The next morning, May 9, tragic news arrived that her
brother had just died. He had started his morning prayers, finished them,
walked into the washroom and took his last breath.
Despite such a horrendous loss, and although falling
headfirst into the sudden whirlpool of urgent funeral preparations, the family
continued to look after us graciously. They managed to arrange for us to meet
with a distant relative later that day in Swat.
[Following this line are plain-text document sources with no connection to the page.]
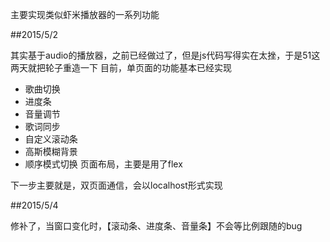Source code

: 主要实现类似虾米播放器的一系列功能
>
##2015/5/2

其实基于audio的播放器，之前已经做过了，但是js代码写得实在太挫，于是51这两天就把轮子重造一下
目前，单页面的功能基本已经实现   
* 歌曲切换
* 进度条
* 音量调节
* 歌词同步
* 自定义滚动条
* 高斯模糊背景
* 顺序模式切换
页面布局，主要是用了flex

下一步主要就是，双页面通信，会以localhost形式实现
>
##2015/5/4

修补了，当窗口变化时，【滚动条、进度条、音量条】不会等比例跟随的bug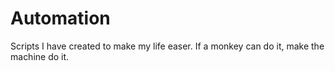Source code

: # Automation

Scripts I have created to make my life easer. If a monkey can do it, make the machine do it.
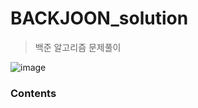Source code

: # BACKJOON_solution
> 백준 알고리즘 문제풀이

![image](https://user-images.githubusercontent.com/73583182/119216139-d0157180-bb0c-11eb-8a7d-c236cb261723.png)

### Contents
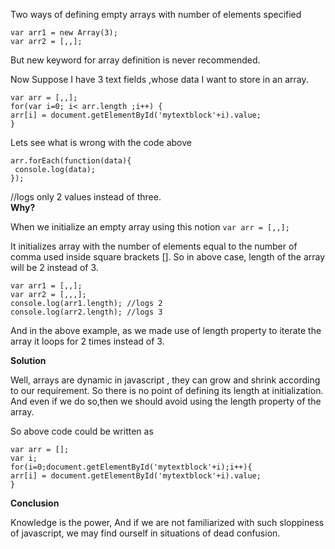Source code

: Two ways of defining empty arrays with number of elements specified
    
    var arr1 = new Array(3);  
    var arr2 = [,,]; 
But new keyword for array definition is never recommended.

Now Suppose I have 3 text fields ,whose data I want to store in an array.

    var arr = [,,];  
    for(var i=0; i< arr.length ;i++) {  
    arr[i] = document.getElementById('mytextblock'+i).value;  
    }  
Lets see what is wrong with the code above

    arr.forEach(function(data){  
     console.log(data);  
    });  
//logs only 2 values instead of three.  
**Why?**

When we initialize an empty array using this notion
`var arr = [,,];  `

It initializes array with the number of elements equal to the number of comma used inside square brackets []. So in above case, length of the array will be 2 instead of 3.

    var arr1 = [,,];  
    var arr2 = [,,,];  
    console.log(arr1.length); //logs 2  
    console.log(arr2.length); //logs 3  
And in the above example, as we made use of length property to iterate the array it loops for 2 times instead of 3.

**Solution**

Well, arrays are dynamic in javascript , they can grow and shrink according to our requirement. So there is no point of defining its length at initialization. And even if we do so,then we should avoid using the length property of the array.

So above code could be written as
    
    var arr = [];  
    var i;  
    for(i=0;document.getElementById('mytextblock'+i);i++){  
    arr[i] = document.getElementById('mytextblock'+i).value;  
    }  
**Conclusion**

Knowledge is the power, And if we are not familiarized with such sloppiness of javascript, we may find ourself in situations of dead confusion.
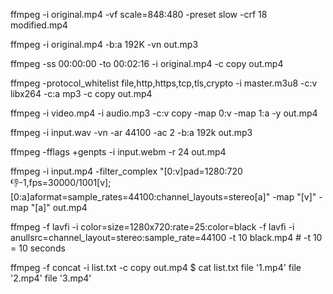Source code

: 

ffmpeg -i original.mp4 -vf scale=848:480 -preset slow -crf 18 modified.mp4

ffmpeg -i original.mp4 -b:a 192K -vn out.mp3

ffmpeg -ss 00:00:00 -to 00:02:16 -i original.mp4 -c copy out.mp4

ffmpeg -protocol_whitelist file,http,https,tcp,tls,crypto -i master.m3u8 -c:v libx264 -c:a mp3 -c copy out.mp4

ffmpeg -i video.mp4 -i audio.mp3 -c:v copy -map 0:v -map 1:a -y out.mp4

ffmpeg -i input.wav -vn -ar 44100 -ac 2 -b:a 192k out.mp3

ffmpeg -fflags +genpts -i input.webm -r 24 out.mp4

ffmpeg -i input.mp4 -filter_complex "[0:v]pad=1280:720:-1:-1,fps=30000/1001[v];[0:a]aformat=sample_rates=44100:channel_layouts=stereo[a]" -map "[v]" -map "[a]" out.mp4

ffmpeg -f lavfi -i color=size=1280x720:rate=25:color=black -f lavfi -i anullsrc=channel_layout=stereo:sample_rate=44100 -t 10 black.mp4 # -t 10 = 10 seconds

ffmpeg -f concat -i list.txt -c copy out.mp4
$ cat list.txt
file '1.mp4'
file '2.mp4'
file '3.mp4'
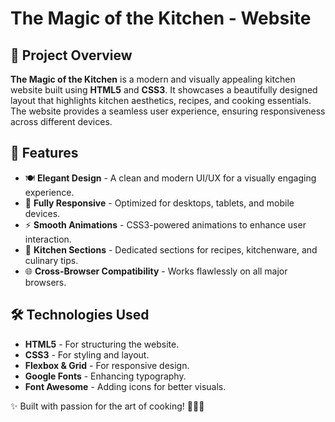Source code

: # The Magic of the Kitchen - Website

## 📌 Project Overview
**The Magic of the Kitchen** is a modern and visually appealing kitchen website built using **HTML5** and **CSS3**. It showcases a beautifully designed layout that highlights kitchen aesthetics, recipes, and cooking essentials. The website provides a seamless user experience, ensuring responsiveness across different devices.

## 🎨 Features
- 🍽️ **Elegant Design** - A clean and modern UI/UX for a visually engaging experience.
- 📱 **Fully Responsive** - Optimized for desktops, tablets, and mobile devices.
- ⚡ **Smooth Animations** - CSS3-powered animations to enhance user interaction.
- 🏡 **Kitchen Sections** - Dedicated sections for recipes, kitchenware, and culinary tips.
- 🌐 **Cross-Browser Compatibility** - Works flawlessly on all major browsers.

## 🛠️ Technologies Used
- **HTML5** - For structuring the website.
- **CSS3** - For styling and layout.
- **Flexbox & Grid** - For responsive design.
- **Google Fonts** - Enhancing typography.
- **Font Awesome** - Adding icons for better visuals.


✨ Built with passion for the art of cooking! 🍳🍳🔥
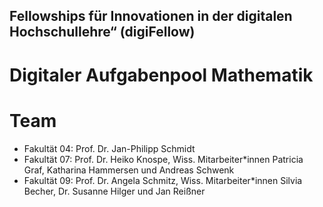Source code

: ## Fellowships für Innovationen in der digitalen Hochschullehre“ (digiFellow) 
# Digitaler Aufgabenpool Mathematik

# Team
- Fakultät 04: Prof. Dr. Jan-Philipp Schmidt
- Fakultät 07: Prof. Dr. Heiko Knospe, Wiss. Mitarbeiter*innen Patricia Graf, Katharina Hammersen und Andreas Schwenk
- Fakultät 09: Prof. Dr. Angela Schmitz, Wiss. Mitarbeiter*innen Silvia Becher, Dr. Susanne Hilger und Jan Reißner




<!--
**aufgabenpool/aufgabenpool** is a ✨ _special_ ✨ repository because its `README.md` (this file) appears on your GitHub profile.

Here are some ideas to get you started:

- 🔭 I’m currently working on ...
- 🌱 I’m currently learning ...
- 👯 I’m looking to collaborate on ...
- 🤔 I’m looking for help with ...
- 💬 Ask me about ...
- 📫 How to reach me: ...
- 😄 Pronouns: ...
- ⚡ Fun fact: ...
-->
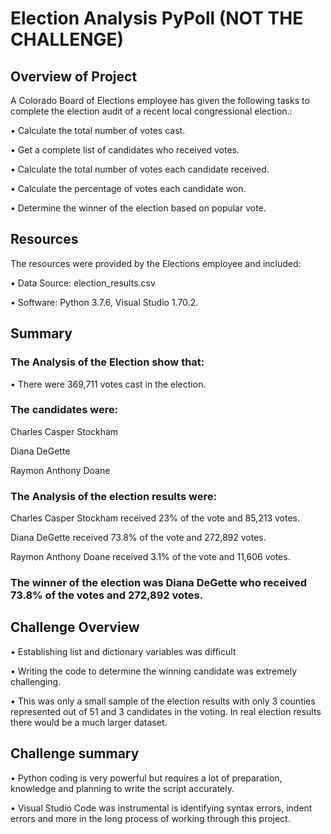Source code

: # Election Analysis PyPoll (NOT THE CHALLENGE)

## Overview of Project

A Colorado Board of Elections employee has given the following tasks to complete the election audit of a recent local congressional election.:

•	Calculate the total number of votes cast.

•	Get a complete list of candidates who received votes.

•	Calculate the total number of votes each candidate received.

•	Calculate the percentage of votes each candidate won.

•	Determine the winner of the election based on popular vote.

## Resources

The resources were provided by the Elections employee and included:

•	Data Source: election_results.csv

•	Software: Python 3.7.6, Visual Studio 1.70.2.

## Summary

### The Analysis of the Election show that:

•	There were 369,711 votes cast in the election.

### The candidates were:

 Charles Casper Stockham

 Diana DeGette
  
 Raymon Anthony Doane


### The Analysis of the election results were: 

 Charles Casper Stockham received 23% of the vote and 85,213 votes.
  
 Diana DeGette received 73.8% of the vote and 272,892 votes.
  
 Raymon Anthony Doane received 3.1% of the vote and 11,606 votes.


### The winner of the election was Diana DeGette who received 73.8% of the votes and 272,892 votes.

## Challenge Overview

•	Establishing list and dictionary variables was difficult

•	Writing the code to determine the winning candidate was extremely challenging.

•	This was only a small sample of the election results with only 3 counties represented out of 51 and 3 candidates in the voting.  In real election results there would be a much larger dataset.

## Challenge summary

•	Python coding is very powerful but requires a lot of preparation, knowledge and planning to write the script accurately. 

•	Visual Studio Code was instrumental is identifying syntax errors, indent errors and more in the long process of working through this project.
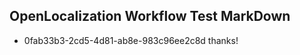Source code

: ## OpenLocalization Workflow Test MarkDown
* 0fab33b3-2cd5-4d81-ab8e-983c96ee2c8d thanks!

<!--HONumber=Aug16_HO5-->


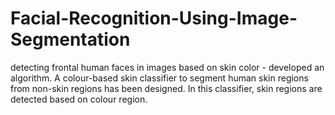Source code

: # Facial-Recognition-Using-Image-Segmentation
detecting frontal human faces in images based on skin color - developed an algorithm. A colour-based skin classifier to segment human skin regions from non-skin regions has been designed. In this classifier, skin regions are detected based on colour region.
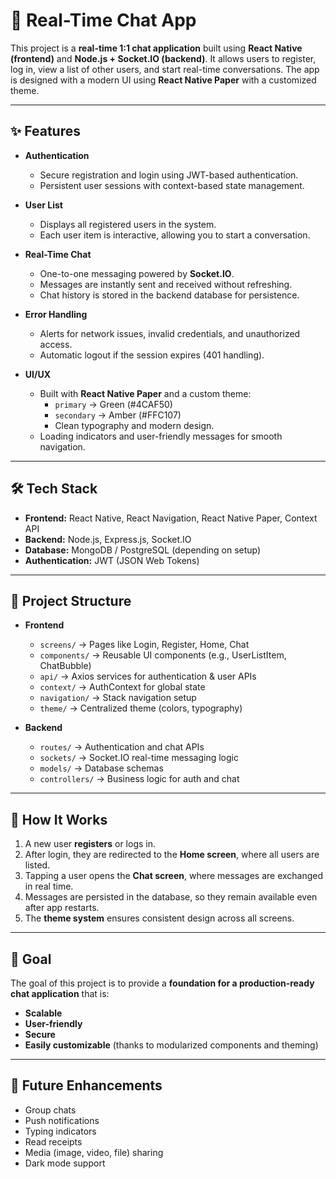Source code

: # 📱 Real-Time Chat App

This project is a **real-time 1:1 chat application** built using **React Native (frontend)** and **Node.js + Socket.IO (backend)**. It allows users to register, log in, view a list of other users, and start real-time conversations. The app is designed with a modern UI using **React Native Paper** with a customized theme.

---

## ✨ Features

- **Authentication**
  - Secure registration and login using JWT-based authentication.
  - Persistent user sessions with context-based state management.

- **User List**
  - Displays all registered users in the system.
  - Each user item is interactive, allowing you to start a conversation.

- **Real-Time Chat**
  - One-to-one messaging powered by **Socket.IO**.
  - Messages are instantly sent and received without refreshing.
  - Chat history is stored in the backend database for persistence.

- **Error Handling**
  - Alerts for network issues, invalid credentials, and unauthorized access.
  - Automatic logout if the session expires (401 handling).

- **UI/UX**
  - Built with **React Native Paper** and a custom theme:
    - `primary` → Green (#4CAF50)
    - `secondary` → Amber (#FFC107)
    - Clean typography and modern design.
  - Loading indicators and user-friendly messages for smooth navigation.

---

## 🛠 Tech Stack

- **Frontend:** React Native, React Navigation, React Native Paper, Context API
- **Backend:** Node.js, Express.js, Socket.IO
- **Database:** MongoDB / PostgreSQL (depending on setup)
- **Authentication:** JWT (JSON Web Tokens)

---

## 📂 Project Structure

- **Frontend**
  - `screens/` → Pages like Login, Register, Home, Chat
  - `components/` → Reusable UI components (e.g., UserListItem, ChatBubble)
  - `api/` → Axios services for authentication & user APIs
  - `context/` → AuthContext for global state
  - `navigation/` → Stack navigation setup
  - `theme/` → Centralized theme (colors, typography)

- **Backend**
  - `routes/` → Authentication and chat APIs
  - `sockets/` → Socket.IO real-time messaging logic
  - `models/` → Database schemas
  - `controllers/` → Business logic for auth and chat

---

## 🚀 How It Works

1. A new user **registers** or logs in.
2. After login, they are redirected to the **Home screen**, where all users are listed.
3. Tapping a user opens the **Chat screen**, where messages are exchanged in real time.
4. Messages are persisted in the database, so they remain available even after app restarts.
5. The **theme system** ensures consistent design across all screens.

---

## 🎯 Goal

The goal of this project is to provide a **foundation for a production-ready chat application** that is:
- **Scalable**
- **User-friendly**
- **Secure**
- **Easily customizable** (thanks to modularized components and theming)

---

## 📌 Future Enhancements

- Group chats
- Push notifications
- Typing indicators
- Read receipts
- Media (image, video, file) sharing
- Dark mode support
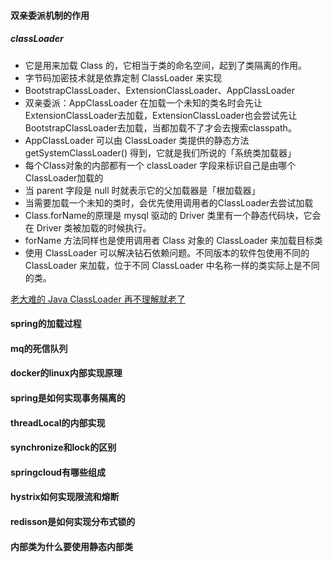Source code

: #### 双亲委派机制的作用
##### classLoader
- 它是用来加载 Class 的，它相当于类的命名空间，起到了类隔离的作用。
- 字节码加密技术就是依靠定制 ClassLoader 来实现
- BootstrapClassLoader、ExtensionClassLoader、AppClassLoader
- 双亲委派：AppClassLoader 在加载一个未知的类名时会先让ExtensionClassLoader去加载，ExtensionClassLoader也会尝试先让BootstrapClassLoader去加载，当都加载不了才会去搜索classpath。
- AppClassLoader 可以由 ClassLoader 类提供的静态方法 getSystemClassLoader() 得到，它就是我们所说的「系统类加载器」
- 每个Class对象的内部都有一个 classLoader 字段来标识自己是由哪个ClassLoader加载的
- 当 parent 字段是 null 时就表示它的父加载器是「根加载器」
- 当需要加载一个未知的类时，会优先使用调用者的ClassLoader去尝试加载
- Class.forName的原理是 mysql 驱动的 Driver 类里有一个静态代码块，它会在 Driver 类被加载的时候执行。
- forName 方法同样也是使用调用者 Class 对象的 ClassLoader 来加载目标类
- 使用 ClassLoader 可以解决钻石依赖问题。不同版本的软件包使用不同的 ClassLoader 来加载，位于不同 ClassLoader 中名称一样的类实际上是不同的类。

[老大难的 Java ClassLoader 再不理解就老了](https://zhuanlan.zhihu.com/p/51374915)
#### spring的加载过程

#### mq的死信队列
#### docker的linux内部实现原理
#### spring是如何实现事务隔离的
#### threadLocal的内部实现
#### synchronize和lock的区别
#### springcloud有哪些组成
#### hystrix如何实现限流和熔断
#### redisson是如何实现分布式锁的
#### 内部类为什么要使用静态内部类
We expressed our earnest condolences with our goodbyes and
in the afternoon removed ourselves from the circle of their bustle and grief. A
quick drive through town followed, and we were on the next stage of our
journey.
The relative they arranged for us to meet, Jamshaid Ali, is
a "Nazim" or "mayor" of his town's governing council. He is
a man of considerable local power and prestige, yet he had his own story of
violent loss to share with us. While one side of the family had recently faced
the careless injustice of the Pakistani military, this very wealthy Nazim and
his brothers had barely survived successive assaults by well-armed militants in
the area.
The account of the assaults, according to Jamshaid, went
like this:
In December of 2007, militants in the Malakand province
warned Jamshaid to resign from his public post, or else. He'd worked for years
as a contractor, managing large construction projects that added to his already
considerable inherited wealth. He says that while he served, for 10 years, as
an elected official, he obtained funding from the government for projects that
would benefit his district, and he added his own money into these projects.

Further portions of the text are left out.